Across the entries below, please work out how many lines contain the string "nombre" and give only the number.

Collected data:
-=-=-=-=-

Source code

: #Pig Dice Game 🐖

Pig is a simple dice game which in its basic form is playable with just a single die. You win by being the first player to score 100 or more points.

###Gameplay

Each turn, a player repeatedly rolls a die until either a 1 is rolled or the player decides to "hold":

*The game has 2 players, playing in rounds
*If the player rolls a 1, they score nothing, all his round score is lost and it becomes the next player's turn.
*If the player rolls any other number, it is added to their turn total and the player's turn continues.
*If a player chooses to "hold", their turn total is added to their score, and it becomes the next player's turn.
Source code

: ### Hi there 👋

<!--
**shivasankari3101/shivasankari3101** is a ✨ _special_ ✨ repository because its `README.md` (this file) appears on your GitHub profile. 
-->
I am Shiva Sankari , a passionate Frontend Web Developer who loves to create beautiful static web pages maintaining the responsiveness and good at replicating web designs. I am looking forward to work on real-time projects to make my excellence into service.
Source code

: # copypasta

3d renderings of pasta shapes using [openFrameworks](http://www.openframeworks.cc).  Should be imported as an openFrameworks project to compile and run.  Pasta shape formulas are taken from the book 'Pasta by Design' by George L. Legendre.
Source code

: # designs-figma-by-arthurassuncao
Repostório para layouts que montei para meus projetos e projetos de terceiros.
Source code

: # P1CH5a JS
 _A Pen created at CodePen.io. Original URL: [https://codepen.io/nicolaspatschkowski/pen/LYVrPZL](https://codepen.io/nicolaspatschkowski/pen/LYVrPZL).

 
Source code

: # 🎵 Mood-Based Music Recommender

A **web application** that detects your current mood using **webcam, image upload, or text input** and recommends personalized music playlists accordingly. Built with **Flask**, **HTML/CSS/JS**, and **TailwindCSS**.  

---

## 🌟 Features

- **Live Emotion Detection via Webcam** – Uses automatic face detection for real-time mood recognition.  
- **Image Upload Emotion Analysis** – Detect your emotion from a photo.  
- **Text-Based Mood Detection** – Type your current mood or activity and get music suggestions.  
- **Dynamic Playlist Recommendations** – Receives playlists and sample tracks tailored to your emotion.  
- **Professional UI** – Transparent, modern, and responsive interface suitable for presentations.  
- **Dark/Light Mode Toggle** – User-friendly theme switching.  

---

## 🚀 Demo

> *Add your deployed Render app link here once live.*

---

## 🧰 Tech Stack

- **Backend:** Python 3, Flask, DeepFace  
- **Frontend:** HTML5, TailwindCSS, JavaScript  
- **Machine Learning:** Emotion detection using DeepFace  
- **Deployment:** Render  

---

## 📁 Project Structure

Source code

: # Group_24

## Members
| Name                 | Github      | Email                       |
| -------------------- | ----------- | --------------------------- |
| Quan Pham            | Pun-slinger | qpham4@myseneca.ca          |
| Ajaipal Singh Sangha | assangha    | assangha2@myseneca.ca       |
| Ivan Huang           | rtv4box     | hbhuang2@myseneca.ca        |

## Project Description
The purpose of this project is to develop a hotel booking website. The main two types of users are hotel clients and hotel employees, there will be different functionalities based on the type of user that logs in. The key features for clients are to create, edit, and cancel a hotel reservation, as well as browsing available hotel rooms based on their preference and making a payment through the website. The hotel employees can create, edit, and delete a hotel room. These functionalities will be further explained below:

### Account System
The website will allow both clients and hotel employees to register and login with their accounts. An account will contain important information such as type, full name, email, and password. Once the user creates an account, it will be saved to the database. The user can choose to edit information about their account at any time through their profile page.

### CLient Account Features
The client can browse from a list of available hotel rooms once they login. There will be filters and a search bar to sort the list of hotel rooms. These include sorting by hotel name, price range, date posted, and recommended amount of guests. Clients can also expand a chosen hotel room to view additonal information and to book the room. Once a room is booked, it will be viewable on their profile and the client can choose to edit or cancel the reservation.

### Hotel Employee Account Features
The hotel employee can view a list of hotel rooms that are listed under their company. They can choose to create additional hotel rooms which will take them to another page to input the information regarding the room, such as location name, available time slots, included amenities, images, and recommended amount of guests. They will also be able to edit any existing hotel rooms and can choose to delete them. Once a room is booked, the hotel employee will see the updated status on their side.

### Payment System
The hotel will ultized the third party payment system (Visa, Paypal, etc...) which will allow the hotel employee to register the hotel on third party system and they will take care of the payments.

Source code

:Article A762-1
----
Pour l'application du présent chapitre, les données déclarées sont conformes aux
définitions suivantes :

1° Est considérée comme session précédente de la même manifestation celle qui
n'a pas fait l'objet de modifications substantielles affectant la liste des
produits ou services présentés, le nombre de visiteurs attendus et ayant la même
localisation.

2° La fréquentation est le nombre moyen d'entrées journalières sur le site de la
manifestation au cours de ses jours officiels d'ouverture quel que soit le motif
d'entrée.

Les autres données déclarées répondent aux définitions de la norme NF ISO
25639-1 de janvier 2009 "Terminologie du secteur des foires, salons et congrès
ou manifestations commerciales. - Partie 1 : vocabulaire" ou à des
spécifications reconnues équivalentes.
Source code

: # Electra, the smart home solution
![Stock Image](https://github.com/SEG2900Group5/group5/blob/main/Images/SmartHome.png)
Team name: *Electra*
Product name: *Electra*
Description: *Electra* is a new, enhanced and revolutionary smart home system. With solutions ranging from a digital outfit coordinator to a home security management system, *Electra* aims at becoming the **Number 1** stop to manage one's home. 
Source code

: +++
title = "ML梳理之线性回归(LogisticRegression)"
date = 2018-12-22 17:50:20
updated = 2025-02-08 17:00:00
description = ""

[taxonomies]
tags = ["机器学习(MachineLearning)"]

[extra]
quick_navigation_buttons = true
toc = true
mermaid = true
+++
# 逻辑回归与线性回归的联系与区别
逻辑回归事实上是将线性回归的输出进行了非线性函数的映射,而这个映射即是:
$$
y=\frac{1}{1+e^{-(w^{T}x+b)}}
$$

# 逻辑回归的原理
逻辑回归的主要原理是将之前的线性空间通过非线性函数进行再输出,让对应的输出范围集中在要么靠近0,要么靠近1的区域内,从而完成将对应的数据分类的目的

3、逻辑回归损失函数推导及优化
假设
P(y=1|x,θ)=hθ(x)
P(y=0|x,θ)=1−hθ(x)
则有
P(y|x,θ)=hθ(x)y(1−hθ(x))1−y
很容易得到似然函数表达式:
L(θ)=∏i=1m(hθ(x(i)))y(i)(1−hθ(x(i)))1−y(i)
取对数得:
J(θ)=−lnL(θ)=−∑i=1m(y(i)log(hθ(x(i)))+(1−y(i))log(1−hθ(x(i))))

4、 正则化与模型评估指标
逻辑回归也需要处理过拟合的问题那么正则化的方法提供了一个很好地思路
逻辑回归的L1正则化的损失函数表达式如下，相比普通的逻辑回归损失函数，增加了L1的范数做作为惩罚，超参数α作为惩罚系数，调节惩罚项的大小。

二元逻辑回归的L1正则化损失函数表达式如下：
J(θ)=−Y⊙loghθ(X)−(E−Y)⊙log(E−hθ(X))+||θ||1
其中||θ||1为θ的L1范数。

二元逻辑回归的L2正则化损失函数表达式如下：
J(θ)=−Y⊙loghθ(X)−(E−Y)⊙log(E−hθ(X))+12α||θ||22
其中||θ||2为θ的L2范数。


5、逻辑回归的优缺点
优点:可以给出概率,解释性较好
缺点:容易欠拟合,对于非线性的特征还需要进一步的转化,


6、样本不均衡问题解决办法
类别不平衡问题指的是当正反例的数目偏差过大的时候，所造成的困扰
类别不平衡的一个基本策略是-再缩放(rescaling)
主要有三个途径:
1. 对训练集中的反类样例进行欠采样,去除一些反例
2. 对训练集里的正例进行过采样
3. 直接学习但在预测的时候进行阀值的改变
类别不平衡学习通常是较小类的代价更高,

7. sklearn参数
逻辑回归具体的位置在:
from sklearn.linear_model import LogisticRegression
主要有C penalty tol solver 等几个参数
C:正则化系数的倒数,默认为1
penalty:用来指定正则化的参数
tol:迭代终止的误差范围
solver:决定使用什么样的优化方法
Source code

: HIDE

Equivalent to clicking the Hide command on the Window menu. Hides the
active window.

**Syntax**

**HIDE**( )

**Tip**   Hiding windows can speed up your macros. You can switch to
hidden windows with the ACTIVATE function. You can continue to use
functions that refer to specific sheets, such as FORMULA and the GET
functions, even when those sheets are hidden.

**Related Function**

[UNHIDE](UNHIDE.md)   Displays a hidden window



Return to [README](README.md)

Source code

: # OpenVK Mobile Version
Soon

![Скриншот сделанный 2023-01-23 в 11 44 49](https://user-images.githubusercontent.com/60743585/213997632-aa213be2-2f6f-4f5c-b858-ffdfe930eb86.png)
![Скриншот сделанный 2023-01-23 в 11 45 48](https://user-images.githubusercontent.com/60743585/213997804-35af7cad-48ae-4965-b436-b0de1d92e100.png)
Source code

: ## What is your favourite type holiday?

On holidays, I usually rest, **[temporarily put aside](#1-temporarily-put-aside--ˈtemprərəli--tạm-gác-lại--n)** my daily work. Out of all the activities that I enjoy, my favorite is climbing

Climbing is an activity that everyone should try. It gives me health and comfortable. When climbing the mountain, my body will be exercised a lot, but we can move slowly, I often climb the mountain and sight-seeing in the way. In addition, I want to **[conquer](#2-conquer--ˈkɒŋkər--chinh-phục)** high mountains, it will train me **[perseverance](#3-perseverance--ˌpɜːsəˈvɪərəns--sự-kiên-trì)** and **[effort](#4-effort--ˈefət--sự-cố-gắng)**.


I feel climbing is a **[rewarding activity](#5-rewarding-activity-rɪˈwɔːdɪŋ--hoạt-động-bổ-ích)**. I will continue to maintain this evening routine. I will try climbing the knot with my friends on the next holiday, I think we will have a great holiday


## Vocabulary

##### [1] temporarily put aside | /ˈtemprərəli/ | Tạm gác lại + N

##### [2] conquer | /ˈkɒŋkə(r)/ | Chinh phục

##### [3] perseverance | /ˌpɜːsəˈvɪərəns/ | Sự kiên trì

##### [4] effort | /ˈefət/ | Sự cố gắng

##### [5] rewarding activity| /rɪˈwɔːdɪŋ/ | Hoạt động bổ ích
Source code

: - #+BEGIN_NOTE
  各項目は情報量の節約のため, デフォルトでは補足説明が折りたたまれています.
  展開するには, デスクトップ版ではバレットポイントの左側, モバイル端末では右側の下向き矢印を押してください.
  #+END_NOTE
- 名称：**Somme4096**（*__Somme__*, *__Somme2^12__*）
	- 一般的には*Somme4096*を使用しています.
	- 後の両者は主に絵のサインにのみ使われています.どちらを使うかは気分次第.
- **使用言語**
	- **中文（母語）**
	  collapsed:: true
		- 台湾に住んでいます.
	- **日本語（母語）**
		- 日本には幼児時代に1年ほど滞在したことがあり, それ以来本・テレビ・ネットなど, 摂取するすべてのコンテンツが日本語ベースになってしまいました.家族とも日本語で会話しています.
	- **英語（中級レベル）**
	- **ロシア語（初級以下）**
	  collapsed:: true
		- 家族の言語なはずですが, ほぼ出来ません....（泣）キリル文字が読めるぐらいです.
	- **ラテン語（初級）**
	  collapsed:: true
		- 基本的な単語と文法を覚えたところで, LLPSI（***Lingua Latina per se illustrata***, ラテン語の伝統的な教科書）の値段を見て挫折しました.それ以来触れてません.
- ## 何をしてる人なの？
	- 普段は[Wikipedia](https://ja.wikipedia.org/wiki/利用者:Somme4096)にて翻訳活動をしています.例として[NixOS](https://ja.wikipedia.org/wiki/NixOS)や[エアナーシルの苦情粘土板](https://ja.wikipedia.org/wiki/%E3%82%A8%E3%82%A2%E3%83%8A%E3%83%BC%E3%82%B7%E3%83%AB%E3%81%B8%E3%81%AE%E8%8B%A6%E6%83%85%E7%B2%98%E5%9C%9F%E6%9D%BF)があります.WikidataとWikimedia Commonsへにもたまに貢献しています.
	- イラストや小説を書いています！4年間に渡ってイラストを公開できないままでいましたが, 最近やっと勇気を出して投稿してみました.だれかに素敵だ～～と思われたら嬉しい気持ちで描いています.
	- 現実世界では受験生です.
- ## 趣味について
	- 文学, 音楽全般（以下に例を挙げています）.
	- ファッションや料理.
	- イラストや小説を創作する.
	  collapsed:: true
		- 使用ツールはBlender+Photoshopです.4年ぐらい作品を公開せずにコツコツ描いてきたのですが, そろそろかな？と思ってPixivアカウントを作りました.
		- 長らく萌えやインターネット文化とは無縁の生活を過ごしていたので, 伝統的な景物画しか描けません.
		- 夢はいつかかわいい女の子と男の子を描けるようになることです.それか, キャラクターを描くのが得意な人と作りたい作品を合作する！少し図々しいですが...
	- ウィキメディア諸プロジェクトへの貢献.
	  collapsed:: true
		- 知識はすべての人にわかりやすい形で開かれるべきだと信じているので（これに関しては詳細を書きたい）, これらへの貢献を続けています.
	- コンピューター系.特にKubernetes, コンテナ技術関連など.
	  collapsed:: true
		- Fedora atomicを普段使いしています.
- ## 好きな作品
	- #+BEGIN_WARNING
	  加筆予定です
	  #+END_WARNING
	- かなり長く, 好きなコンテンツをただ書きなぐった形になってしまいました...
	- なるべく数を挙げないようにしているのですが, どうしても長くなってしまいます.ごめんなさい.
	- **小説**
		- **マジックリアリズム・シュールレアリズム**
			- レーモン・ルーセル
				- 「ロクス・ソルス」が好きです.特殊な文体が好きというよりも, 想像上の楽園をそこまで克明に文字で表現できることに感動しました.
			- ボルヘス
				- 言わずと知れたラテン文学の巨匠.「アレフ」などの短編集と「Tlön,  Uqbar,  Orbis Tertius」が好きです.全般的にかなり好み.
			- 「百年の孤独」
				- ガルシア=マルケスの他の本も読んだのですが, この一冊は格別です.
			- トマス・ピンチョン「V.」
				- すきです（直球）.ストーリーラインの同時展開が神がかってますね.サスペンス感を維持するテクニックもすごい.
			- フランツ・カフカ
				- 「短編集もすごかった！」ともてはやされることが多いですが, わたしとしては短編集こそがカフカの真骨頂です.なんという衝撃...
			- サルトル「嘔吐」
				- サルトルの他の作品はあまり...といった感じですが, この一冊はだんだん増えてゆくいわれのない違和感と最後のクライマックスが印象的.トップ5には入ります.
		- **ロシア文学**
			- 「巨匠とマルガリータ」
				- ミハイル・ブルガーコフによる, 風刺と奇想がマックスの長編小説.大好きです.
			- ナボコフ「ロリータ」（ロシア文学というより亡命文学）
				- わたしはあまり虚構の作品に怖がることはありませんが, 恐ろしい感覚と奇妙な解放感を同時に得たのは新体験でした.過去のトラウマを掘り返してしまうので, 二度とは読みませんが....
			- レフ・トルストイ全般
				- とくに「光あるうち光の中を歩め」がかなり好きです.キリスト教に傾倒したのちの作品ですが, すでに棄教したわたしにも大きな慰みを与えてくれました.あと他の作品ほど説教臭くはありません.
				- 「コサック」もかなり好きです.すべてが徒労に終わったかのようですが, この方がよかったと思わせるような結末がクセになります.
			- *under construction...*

-=-=-=-=-

▶ **REPLY TO THE TASK**
2